In Stewart v. McCoy, 537 U.S. 993 (2002), the Supreme Court granted permission for the defendant, Jerry Dean McCoy, to proceed with his appeal in forma pauperis (as a poor person), but denied the request by the director of the Arizona Department of Corrections, Terry L. Stewart, to obtain a writ of certiorari to the Ninth Circuit Court of Appeals, challenging the defendant’s release from custody.

Federal court overturns conviction of man for advising street gangs, citing free speech rights

At the outset of the case, an Arizona trial court had sentenced the defendant to fifteen years in prison after it convicted him of advising members of a street gang on how to organize themselves.

His instructions had included advice on beating members of rival gangs. But a district court and federal appellate court overturned his conviction, citing First Amendment free speech rights.

Supreme Court seeks to clarify law on incitement to violence

The Supreme Court’s decision is significant because Justice John Paul Stevens filed a statement that sought to clarify the state of law on the incitement to violence since the Court had ruled in Brandenburg v. Ohio (1969) that individuals could be convicted for such incitement only if their speech brought about an imminent threat of lawless action.

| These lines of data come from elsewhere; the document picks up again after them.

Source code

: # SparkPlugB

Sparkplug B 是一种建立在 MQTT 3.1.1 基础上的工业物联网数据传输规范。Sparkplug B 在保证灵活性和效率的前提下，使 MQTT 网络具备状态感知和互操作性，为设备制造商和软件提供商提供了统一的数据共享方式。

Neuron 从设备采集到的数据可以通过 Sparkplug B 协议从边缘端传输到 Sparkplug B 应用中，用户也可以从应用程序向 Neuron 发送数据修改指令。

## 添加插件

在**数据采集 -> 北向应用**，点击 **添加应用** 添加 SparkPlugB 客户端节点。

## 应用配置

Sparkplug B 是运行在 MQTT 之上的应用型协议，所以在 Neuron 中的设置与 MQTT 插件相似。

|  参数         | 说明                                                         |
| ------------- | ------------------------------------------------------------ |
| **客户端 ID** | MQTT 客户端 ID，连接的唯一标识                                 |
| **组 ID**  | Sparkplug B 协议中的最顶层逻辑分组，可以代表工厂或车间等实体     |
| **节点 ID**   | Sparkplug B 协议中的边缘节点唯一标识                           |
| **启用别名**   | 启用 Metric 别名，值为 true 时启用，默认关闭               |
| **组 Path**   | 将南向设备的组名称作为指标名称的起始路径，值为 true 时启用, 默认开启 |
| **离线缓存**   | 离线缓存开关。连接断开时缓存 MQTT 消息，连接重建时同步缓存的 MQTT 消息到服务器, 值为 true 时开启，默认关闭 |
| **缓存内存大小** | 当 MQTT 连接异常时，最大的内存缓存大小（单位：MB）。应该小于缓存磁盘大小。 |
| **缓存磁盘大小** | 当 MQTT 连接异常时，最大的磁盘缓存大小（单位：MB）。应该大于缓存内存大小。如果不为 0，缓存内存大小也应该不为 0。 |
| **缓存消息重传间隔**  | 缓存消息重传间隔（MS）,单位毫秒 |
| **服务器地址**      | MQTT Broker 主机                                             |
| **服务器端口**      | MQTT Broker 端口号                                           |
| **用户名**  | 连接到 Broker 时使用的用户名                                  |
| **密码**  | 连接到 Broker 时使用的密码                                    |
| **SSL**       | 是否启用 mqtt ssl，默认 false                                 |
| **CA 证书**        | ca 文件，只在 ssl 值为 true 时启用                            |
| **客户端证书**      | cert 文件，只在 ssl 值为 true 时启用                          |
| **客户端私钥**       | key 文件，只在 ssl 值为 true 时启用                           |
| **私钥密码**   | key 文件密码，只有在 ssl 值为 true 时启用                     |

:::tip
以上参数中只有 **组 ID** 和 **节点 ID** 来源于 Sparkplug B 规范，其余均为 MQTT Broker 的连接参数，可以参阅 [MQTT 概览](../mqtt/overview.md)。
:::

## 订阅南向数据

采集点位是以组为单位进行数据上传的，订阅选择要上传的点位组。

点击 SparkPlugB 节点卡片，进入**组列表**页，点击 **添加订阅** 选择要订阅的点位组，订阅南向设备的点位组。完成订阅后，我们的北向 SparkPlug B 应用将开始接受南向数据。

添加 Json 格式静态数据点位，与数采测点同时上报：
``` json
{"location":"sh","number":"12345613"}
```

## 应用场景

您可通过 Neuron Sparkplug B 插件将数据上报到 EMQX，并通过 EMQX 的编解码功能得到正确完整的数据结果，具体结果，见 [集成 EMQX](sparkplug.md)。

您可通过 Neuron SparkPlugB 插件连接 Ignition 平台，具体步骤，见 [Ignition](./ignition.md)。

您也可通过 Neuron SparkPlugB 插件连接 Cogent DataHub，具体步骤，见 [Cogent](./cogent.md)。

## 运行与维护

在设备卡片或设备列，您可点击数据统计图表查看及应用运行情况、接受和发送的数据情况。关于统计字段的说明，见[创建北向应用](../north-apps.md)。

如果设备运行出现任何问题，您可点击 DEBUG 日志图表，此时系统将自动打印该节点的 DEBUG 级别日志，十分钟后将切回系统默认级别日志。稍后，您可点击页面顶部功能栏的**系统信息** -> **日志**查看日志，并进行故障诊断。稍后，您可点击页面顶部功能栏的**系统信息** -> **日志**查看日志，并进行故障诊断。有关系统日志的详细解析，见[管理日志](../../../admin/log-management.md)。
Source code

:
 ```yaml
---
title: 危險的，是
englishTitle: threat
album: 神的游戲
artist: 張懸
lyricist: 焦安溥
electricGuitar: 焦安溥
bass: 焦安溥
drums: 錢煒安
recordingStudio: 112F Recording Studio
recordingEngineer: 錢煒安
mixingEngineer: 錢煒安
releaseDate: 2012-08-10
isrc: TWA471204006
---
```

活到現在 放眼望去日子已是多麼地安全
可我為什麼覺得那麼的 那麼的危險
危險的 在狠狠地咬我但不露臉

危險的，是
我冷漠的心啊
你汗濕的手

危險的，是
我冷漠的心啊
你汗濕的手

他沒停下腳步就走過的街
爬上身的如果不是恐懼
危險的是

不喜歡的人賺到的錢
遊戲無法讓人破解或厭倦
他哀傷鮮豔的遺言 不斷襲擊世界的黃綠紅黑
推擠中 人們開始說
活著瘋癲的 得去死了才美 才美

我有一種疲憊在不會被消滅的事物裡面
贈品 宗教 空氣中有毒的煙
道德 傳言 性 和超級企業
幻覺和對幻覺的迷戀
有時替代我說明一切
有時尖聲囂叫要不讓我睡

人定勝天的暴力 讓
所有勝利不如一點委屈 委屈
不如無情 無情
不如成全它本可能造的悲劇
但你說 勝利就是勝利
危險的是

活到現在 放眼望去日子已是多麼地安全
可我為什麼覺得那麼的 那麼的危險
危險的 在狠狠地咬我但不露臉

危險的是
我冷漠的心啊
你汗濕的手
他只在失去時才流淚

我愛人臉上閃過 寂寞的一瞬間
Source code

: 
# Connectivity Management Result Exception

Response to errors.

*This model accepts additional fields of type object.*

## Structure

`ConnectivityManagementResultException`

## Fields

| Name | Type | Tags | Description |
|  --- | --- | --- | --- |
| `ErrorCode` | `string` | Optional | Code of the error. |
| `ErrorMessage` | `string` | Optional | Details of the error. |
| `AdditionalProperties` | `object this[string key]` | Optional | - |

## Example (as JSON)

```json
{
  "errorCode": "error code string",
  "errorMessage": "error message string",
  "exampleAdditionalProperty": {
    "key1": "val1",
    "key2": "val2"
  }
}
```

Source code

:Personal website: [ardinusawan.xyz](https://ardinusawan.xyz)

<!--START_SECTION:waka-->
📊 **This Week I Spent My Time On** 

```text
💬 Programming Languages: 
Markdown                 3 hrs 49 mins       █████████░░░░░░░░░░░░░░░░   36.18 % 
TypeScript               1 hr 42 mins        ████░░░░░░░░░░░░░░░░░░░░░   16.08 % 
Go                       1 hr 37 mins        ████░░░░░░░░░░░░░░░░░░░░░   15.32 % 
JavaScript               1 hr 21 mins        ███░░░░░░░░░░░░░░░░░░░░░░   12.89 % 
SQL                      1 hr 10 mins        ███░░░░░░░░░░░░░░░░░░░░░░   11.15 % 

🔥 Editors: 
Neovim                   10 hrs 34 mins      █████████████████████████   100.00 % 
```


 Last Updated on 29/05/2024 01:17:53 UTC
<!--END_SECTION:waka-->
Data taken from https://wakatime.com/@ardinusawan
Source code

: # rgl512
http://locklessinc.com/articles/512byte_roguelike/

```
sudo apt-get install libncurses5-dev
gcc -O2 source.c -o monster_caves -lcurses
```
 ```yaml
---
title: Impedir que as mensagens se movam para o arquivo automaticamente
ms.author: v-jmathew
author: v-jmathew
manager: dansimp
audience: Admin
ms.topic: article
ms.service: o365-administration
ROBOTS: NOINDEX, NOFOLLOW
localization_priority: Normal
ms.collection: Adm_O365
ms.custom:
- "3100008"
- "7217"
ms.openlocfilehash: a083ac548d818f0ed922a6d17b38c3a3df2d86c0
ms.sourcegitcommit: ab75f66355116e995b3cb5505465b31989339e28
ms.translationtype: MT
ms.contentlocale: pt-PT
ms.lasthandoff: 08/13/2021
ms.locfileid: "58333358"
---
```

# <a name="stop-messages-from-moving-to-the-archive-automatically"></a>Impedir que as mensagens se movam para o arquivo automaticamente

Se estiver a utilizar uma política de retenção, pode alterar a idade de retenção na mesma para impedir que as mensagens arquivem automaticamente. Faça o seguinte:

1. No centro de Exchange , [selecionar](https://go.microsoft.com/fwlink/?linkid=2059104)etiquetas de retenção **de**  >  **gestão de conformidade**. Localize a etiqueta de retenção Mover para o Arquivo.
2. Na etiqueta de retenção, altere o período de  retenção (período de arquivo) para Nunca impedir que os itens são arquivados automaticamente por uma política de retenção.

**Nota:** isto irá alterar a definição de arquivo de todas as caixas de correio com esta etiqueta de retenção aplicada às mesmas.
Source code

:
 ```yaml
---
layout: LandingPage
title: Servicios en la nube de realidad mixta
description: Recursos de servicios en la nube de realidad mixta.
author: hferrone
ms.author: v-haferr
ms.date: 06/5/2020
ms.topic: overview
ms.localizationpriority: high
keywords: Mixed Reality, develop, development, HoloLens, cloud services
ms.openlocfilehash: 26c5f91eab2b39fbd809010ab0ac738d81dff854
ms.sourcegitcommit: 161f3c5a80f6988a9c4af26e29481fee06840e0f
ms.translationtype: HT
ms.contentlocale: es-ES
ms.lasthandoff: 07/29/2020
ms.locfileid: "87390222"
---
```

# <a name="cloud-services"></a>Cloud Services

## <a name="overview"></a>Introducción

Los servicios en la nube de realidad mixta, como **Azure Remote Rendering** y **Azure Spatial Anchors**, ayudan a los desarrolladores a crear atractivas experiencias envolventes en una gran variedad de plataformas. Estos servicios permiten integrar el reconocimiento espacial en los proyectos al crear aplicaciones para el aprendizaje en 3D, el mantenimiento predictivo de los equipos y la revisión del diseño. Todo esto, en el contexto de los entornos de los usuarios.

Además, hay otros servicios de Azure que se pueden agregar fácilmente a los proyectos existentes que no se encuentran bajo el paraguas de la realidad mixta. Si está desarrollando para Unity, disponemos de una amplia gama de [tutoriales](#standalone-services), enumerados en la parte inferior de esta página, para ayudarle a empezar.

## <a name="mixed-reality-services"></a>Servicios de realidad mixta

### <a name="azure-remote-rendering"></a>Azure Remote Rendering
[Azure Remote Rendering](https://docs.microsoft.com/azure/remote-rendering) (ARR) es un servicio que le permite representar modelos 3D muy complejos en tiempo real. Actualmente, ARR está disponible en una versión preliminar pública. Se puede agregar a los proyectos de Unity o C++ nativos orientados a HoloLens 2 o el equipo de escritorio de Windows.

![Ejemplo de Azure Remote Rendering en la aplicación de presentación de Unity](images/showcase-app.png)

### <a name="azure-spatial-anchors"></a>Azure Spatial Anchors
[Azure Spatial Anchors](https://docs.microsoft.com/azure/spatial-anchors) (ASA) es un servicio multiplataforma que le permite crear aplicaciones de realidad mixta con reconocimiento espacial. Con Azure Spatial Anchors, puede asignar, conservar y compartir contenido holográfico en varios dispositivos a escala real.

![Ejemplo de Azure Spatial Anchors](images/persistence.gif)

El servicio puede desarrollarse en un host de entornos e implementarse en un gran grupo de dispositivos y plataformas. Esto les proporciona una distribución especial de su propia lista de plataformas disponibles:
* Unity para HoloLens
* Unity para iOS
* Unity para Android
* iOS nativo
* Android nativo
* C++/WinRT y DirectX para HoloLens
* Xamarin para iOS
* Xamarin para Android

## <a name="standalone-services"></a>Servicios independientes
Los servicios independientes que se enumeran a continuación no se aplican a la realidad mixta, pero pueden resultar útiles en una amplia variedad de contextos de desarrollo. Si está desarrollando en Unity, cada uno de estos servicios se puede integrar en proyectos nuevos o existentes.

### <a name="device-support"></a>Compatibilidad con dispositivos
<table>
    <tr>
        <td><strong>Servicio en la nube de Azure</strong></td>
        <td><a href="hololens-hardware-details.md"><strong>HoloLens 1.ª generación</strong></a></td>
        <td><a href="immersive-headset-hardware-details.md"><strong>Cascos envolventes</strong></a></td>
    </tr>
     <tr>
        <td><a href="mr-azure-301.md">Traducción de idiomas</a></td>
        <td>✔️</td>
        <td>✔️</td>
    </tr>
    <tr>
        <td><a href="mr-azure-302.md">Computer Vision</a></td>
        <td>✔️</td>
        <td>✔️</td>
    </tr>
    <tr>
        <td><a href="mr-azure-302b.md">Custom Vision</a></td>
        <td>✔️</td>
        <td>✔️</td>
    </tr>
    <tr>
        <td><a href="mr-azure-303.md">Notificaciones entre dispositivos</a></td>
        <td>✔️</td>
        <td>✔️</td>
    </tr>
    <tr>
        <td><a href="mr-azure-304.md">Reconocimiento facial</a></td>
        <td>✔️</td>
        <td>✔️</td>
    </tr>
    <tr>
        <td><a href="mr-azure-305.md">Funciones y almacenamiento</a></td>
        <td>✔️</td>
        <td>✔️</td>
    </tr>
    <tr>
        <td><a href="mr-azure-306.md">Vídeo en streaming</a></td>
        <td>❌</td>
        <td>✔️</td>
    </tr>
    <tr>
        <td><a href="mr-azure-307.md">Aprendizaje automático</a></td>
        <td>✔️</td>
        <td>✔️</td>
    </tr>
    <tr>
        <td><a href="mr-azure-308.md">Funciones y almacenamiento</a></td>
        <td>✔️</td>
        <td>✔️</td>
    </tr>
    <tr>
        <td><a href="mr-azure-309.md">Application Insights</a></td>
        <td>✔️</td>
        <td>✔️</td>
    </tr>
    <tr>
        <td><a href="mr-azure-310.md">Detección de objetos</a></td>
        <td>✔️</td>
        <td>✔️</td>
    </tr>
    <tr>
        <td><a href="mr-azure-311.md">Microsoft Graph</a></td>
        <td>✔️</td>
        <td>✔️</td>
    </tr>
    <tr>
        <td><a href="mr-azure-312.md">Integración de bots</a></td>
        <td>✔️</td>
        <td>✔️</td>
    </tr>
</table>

Agreeing that McCoy’s penalty had been very harsh, Stevens observed that the appellate court’s conclusion that the “speech ‘was mere abstract advocacy’ that was not constitutionally proscribable because it did not incite ‘imminent’ lawless action” was “surely debatable.”

Referring to Brandenburg, Stevens said, “While the requirement that the consequence be ‘imminent’ is justified with respect to mere advocacy, the same justification does not necessarily adhere to some speech that performs a teaching function.”

Stevens observes that long range planning of criminal activity could create significant public danger

He further observed: “Long range planning of criminal enterprises — which may include oral advice, training exercises, and perhaps the preparation of written materials — involves speech that should not be glibly characterized as mere ‘advocacy’ and certainly may create significant public danger.”

He found that Brandenburg had “not yet considered whether, and if so to what extent, the First Amendment protects such instructional speech,” and wanted to make it clear that he did not consider the denial of certiorari in the case to “be taken as an endorsement of the reasoning of the Court of Appeals.”